Ha contribuito senza dubbio alla sensazione la nostra incredibile sistemazione: un appartamento di 60 mq con 200 mq di terrazzo in un residence superlusso (ovviamente decaduto) sul lungomare in direzione Ospedaletti, con garage per ogni appartamento, cancelli elettrici, portinaio e bagnino per la piscina di acqua di mare in dotazione. La popolazione del residence era composta al 100% da nonne e nonni con nidiate di nipotini al seguito e l’immancabile tata filippina. I genitori della prole si vedevano solo nel weekend e comprendevano capitani d’industria, dirigenti di finanziarie, primari e avvocati di chiara fama dell’area Savoia-Austroungarica. Le nonne passavano tutto il giorno a giocare a canasta in piscina (appositamente dotata di tavoli verdi) e a lamentarsi del bagnino che non rimetteva a posto le sdraio e non faceva più servizio bar. Insomma, una delizia per i miei sensi soggiogati da otto anni di calvinismo inzuppato di capitalismo sfrenato. Ho barato a gogo sui miei allori accademici e sulla mia professione, dando ad intendere di essere una top manager nel terziario avanzato che si diletta di pubblicare opere letterarie nel tempo libero, contando sul fatto che le nonne non sanno distinguere Lulu dalla Mondadori ne’ tantomeno uno strategy director da un managing director. L’ho fatto non per snobismo, ma per godermi la trasformazione repentina delle loro maniere nei confronti di tutta la mia famiglia. Poi il vikingo si è presentato in piscina sfoggiando la sua chioma fiammante e la sua aderentissima tutina da ciclista e la mia quotazione è salita di mille punti. Non avevo mai fatto caso alla cosa in Olanda, ma sotto il sole sanremese il vikingo in tenuta ciclistica è da palpitazioni preorgasmiche, sicuramente tra le ultrasessantenni che non vedono tanto ben di dio dagli anni di piombo.

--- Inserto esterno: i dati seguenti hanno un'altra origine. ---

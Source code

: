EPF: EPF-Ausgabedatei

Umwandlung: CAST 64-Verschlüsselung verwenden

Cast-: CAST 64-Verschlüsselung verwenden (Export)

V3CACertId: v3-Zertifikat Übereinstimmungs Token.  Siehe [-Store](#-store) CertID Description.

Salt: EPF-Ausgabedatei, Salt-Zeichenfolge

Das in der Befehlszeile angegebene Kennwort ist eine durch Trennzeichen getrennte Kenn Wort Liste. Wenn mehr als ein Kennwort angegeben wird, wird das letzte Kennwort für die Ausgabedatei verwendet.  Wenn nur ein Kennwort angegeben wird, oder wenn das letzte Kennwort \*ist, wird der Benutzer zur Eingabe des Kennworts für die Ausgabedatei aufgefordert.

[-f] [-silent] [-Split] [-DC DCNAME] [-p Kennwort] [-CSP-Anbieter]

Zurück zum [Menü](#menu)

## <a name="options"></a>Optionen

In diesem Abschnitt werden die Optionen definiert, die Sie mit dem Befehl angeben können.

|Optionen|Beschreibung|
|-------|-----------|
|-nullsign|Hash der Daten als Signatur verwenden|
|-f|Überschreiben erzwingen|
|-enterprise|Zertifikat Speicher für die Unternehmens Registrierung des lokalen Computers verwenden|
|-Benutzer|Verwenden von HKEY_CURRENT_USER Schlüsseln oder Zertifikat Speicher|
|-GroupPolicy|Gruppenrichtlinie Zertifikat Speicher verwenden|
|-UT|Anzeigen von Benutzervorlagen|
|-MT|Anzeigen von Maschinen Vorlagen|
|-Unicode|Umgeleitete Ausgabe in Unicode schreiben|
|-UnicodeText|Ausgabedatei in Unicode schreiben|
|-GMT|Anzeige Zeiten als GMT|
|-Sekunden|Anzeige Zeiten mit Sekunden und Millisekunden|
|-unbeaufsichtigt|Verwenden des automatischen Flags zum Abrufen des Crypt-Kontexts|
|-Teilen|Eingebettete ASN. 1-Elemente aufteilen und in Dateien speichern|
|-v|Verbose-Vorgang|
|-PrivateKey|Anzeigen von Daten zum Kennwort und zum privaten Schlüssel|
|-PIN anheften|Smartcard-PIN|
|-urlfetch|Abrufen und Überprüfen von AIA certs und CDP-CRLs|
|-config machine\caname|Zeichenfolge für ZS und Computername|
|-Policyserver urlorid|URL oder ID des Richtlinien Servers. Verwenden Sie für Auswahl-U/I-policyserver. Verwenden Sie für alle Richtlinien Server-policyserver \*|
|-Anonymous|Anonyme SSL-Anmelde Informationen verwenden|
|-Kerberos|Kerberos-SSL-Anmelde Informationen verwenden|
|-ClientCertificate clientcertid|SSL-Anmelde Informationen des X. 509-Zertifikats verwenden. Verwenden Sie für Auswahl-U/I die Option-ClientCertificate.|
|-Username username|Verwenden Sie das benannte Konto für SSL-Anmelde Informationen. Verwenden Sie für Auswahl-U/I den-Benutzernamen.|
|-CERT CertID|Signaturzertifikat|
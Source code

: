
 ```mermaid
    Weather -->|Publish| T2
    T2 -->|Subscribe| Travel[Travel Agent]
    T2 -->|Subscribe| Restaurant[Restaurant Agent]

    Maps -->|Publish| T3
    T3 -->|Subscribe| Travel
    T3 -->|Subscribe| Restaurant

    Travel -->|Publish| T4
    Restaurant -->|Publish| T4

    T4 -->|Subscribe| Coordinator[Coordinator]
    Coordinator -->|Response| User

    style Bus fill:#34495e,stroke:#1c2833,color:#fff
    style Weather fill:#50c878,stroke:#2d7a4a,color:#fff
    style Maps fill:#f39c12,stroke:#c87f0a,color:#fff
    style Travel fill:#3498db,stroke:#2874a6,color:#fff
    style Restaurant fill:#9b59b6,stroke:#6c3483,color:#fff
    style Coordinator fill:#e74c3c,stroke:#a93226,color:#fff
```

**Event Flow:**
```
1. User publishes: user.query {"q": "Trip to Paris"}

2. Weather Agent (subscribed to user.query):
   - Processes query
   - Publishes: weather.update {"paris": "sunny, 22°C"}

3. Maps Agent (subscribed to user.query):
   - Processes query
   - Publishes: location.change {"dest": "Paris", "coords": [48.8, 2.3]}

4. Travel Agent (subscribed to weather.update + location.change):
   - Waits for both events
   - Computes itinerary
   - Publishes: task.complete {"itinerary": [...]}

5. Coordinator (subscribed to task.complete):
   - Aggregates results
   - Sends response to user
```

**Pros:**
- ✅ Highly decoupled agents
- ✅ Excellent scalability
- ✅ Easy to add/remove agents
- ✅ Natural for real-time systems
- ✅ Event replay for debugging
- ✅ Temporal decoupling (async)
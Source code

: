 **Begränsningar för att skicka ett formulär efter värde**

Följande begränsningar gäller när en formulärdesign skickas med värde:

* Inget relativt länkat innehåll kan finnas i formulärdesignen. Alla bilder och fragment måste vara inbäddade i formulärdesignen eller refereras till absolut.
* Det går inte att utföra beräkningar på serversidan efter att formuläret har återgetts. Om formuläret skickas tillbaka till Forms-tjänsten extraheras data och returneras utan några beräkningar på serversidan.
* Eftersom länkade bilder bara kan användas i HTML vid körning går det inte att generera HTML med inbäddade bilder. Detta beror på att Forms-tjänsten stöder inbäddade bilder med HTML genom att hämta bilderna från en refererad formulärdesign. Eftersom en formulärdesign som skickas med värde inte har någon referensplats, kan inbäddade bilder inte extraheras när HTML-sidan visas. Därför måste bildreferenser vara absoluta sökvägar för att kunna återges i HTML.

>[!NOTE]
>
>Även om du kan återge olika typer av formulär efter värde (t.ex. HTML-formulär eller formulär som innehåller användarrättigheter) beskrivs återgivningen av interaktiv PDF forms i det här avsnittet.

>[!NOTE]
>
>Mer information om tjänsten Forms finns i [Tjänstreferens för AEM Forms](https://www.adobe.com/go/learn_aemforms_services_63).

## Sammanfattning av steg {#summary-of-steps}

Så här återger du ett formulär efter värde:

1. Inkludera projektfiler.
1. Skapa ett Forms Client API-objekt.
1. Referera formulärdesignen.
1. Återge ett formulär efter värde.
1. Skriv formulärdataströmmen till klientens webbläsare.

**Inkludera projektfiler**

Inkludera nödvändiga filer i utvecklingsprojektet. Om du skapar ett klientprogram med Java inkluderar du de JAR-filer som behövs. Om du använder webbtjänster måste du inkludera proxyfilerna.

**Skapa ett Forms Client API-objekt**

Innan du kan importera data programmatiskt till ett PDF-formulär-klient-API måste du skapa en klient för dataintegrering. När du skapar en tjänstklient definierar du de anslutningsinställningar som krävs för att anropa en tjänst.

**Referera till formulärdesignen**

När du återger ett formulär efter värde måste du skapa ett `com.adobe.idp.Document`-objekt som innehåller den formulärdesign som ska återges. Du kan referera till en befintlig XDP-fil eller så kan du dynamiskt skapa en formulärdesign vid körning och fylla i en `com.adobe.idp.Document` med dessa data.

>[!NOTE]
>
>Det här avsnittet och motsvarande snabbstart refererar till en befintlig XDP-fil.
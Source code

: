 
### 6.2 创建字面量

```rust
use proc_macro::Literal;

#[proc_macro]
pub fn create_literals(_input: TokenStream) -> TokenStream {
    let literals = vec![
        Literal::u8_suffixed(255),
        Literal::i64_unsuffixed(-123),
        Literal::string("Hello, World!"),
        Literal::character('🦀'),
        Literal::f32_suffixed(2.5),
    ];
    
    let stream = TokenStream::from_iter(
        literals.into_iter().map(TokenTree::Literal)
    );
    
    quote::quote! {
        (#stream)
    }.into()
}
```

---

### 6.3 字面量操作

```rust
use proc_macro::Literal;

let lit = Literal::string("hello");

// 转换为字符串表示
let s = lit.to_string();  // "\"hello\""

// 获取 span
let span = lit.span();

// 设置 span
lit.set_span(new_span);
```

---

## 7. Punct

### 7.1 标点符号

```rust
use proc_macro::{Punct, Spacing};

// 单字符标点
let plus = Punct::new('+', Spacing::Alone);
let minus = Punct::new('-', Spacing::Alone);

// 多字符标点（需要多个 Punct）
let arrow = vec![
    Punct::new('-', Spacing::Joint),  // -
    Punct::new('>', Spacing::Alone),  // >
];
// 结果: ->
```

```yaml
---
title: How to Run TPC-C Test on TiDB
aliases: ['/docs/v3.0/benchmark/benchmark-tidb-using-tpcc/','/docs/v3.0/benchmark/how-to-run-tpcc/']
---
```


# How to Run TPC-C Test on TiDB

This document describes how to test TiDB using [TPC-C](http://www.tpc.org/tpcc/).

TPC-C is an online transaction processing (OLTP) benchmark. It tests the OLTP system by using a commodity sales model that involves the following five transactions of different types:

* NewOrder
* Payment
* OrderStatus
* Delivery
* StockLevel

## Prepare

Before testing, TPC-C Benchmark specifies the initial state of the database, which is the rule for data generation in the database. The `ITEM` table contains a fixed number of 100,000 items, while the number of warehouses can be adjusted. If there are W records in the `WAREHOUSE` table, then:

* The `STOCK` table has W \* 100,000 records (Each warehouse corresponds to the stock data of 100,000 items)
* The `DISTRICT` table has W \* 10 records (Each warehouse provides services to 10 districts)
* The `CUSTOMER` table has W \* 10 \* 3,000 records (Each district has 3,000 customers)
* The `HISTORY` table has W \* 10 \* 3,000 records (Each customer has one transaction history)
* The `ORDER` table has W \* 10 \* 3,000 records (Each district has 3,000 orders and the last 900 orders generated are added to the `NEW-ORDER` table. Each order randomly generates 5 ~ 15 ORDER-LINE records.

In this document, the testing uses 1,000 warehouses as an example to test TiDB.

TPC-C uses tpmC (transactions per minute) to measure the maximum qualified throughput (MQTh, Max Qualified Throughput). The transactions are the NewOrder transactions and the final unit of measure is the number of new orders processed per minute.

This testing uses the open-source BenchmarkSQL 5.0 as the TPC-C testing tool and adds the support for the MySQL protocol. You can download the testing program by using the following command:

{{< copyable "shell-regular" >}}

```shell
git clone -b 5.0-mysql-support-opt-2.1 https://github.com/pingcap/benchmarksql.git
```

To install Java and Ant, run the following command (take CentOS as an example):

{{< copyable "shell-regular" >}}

La nostra giornata standard si apriva con colazione in terrazza, poi il clan Cassone scendeva al mare o in piscina mentre mia madre si occupava delle pulizie (impossibile dissuaderla) e il vikingo se ne andava in giro per le montagne circostanti in bicicletta, poi pranzo in terrazza, pennica in attesa del rientro del vikingo dal suo giro, ritorno in piscina, eventuale spesa nel super a 50 metri, cena e poi lasciavamo Matteo a mia madre e ce ne andavamo a fare la passeggiata fino al porto. Andata e ritorno son più di 6 km: son tornata in Olanda che sembravo un figurino. Ero talmente entusiasta che dopo la prima cena a casa, aiutata da una situazione meteorologica che ricordava il microclima sanremese, ho proposto al vikingo di andare a fare una passeggiata sul lungoparco del quartiere e mi sono depressa immediatamente dopo. E’ incredibile come in Olanda non esista un posto equivalente ai nostri passeggi, sia che siano lungomare o semplicemente in centro città. Ancor più che dopo Ischia – che comunque rimane un luogo da sogno e quindi ben distinto dalla realtà quotidiana – dopo essere stata a San Remo l’Olanda mi sta stretta. Sto pensando seriamente che come passo intermedio prima di stabilirmi permanentemente a Ischia potrei provare ad abitare a San Remo, almeno durante tutte le vacanze scolastiche da qui al 2011.